◆ WHAT YOU WILL DO: Every record that follows is to be copied exactly, with the pictures omitted.

+++++

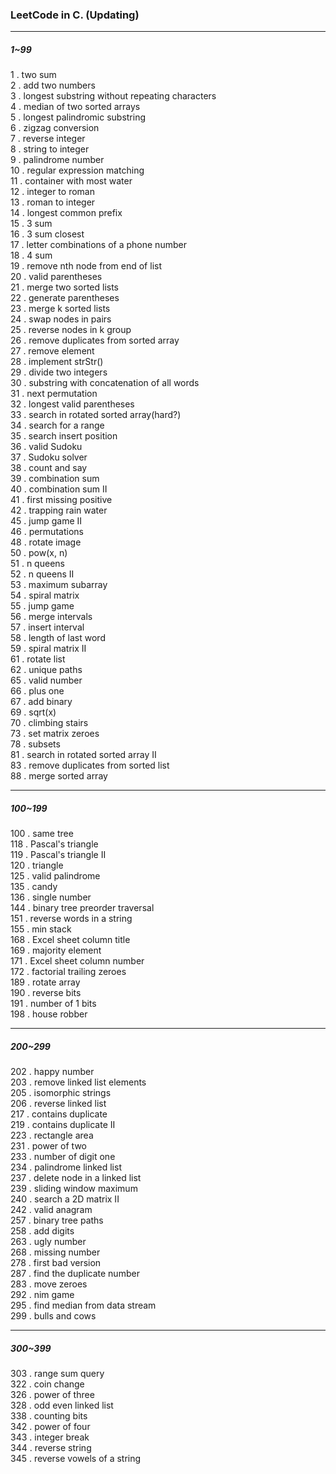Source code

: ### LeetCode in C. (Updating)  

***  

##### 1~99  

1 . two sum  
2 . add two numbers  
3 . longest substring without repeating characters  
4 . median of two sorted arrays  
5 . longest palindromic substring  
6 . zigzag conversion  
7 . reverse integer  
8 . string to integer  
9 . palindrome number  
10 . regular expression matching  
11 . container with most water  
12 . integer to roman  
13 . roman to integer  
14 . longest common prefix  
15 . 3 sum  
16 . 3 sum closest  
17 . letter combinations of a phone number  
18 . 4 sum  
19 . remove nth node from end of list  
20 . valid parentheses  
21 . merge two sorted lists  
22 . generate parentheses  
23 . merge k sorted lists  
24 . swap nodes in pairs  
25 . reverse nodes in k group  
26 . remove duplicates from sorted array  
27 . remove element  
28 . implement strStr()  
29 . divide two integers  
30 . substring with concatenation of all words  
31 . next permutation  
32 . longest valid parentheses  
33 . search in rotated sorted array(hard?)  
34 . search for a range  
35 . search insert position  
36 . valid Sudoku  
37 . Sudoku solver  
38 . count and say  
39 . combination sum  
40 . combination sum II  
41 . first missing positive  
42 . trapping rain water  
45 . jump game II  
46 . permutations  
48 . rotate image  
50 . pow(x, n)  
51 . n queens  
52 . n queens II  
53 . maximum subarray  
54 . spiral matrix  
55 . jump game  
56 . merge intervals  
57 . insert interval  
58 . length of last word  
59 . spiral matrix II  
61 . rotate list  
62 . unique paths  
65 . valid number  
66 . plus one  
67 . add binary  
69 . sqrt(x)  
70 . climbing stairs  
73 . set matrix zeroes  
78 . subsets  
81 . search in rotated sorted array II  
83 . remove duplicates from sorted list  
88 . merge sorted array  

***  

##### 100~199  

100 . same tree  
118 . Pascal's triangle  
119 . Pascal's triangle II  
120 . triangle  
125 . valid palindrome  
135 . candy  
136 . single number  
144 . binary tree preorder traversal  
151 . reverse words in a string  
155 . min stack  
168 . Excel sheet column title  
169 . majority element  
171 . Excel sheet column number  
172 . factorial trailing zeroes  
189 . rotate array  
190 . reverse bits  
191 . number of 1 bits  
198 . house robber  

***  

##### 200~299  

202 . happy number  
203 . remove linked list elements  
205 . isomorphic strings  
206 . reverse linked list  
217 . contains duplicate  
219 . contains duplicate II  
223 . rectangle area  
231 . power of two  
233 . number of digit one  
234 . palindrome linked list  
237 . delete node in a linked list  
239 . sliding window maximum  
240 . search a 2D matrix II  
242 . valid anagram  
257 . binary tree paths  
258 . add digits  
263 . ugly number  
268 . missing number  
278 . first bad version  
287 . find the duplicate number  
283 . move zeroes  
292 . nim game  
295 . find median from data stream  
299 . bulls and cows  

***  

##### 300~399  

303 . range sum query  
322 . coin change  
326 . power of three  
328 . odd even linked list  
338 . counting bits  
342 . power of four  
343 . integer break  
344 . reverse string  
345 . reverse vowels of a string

+++++

◆ FINISHED EXERCISE:
Source code

: ### LeetCode in C. (Updating)  

***  

##### 1~99  

1 . two sum  
2 . add two numbers  
3 . longest substring without repeating characters  
4 . median of two sorted arrays  
5 . longest palindromic substring  
6 . zigzag conversion  
7 . reverse integer  
8 . string to integer  
9 . palindrome number  
10 . regular expression matching  
11 . container with most water  
12 . integer to roman  
13 . roman to integer  
14 . longest common prefix  
15 . 3 sum  
16 . 3 sum closest  
17 . letter combinations of a phone number  
18 . 4 sum  
19 . remove nth node from end of list  
20 . valid parentheses  
21 . merge two sorted lists  
22 . generate parentheses  
23 . merge k sorted lists  
24 . swap nodes in pairs  
25 . reverse nodes in k group  
26 . remove duplicates from sorted array  
27 . remove element  
28 . implement strStr()  
29 . divide two integers  
30 . substring with concatenation of all words  
31 . next permutation  
32 . longest valid parentheses  
33 . search in rotated sorted array(hard?)  
34 . search for a range  
35 . search insert position  
36 . valid Sudoku  
37 . Sudoku solver  
38 . count and say  
39 . combination sum  
40 . combination sum II  
41 . first missing positive  
42 . trapping rain water  
45 . jump game II  
46 . permutations  
48 . rotate image  
50 . pow(x, n)  
51 . n queens  
52 . n queens II  
53 . maximum subarray  
54 . spiral matrix  
55 . jump game  
56 . merge intervals  
57 . insert interval  
58 . length of last word  
59 . spiral matrix II  
61 . rotate list  
62 . unique paths  
65 . valid number  
66 . plus one  
67 . add binary  
69 . sqrt(x)  
70 . climbing stairs  
73 . set matrix zeroes  
78 . subsets  
81 . search in rotated sorted array II  
83 . remove duplicates from sorted list  
88 . merge sorted array  

***  

##### 100~199  

100 . same tree  
118 . Pascal's triangle  
119 . Pascal's triangle II  
120 . triangle  
125 . valid palindrome  
135 . candy  
136 . single number  
144 . binary tree preorder traversal  
151 . reverse words in a string  
155 . min stack  
168 . Excel sheet column title  
169 . majority element  
171 . Excel sheet column number  
172 . factorial trailing zeroes  
189 . rotate array  
190 . reverse bits  
191 . number of 1 bits  
198 . house robber  

***  

##### 200~299  

202 . happy number  
203 . remove linked list elements  
205 . isomorphic strings  
206 . reverse linked list  
217 . contains duplicate  
219 . contains duplicate II  
223 . rectangle area  
231 . power of two  
233 . number of digit one  
234 . palindrome linked list  
237 . delete node in a linked list  
239 . sliding window maximum  
240 . search a 2D matrix II  
242 . valid anagram  
257 . binary tree paths  
258 . add digits  
263 . ugly number  
268 . missing number  
278 . first bad version  
287 . find the duplicate number  
283 . move zeroes  
292 . nim game  
295 . find median from data stream  
299 . bulls and cows  

***  

##### 300~399  

303 . range sum query  
322 . coin change  
326 . power of three  
328 . odd even linked list  
338 . counting bits  
342 . power of four  
343 . integer break  
344 . reverse string  
345 . reverse vowels of a string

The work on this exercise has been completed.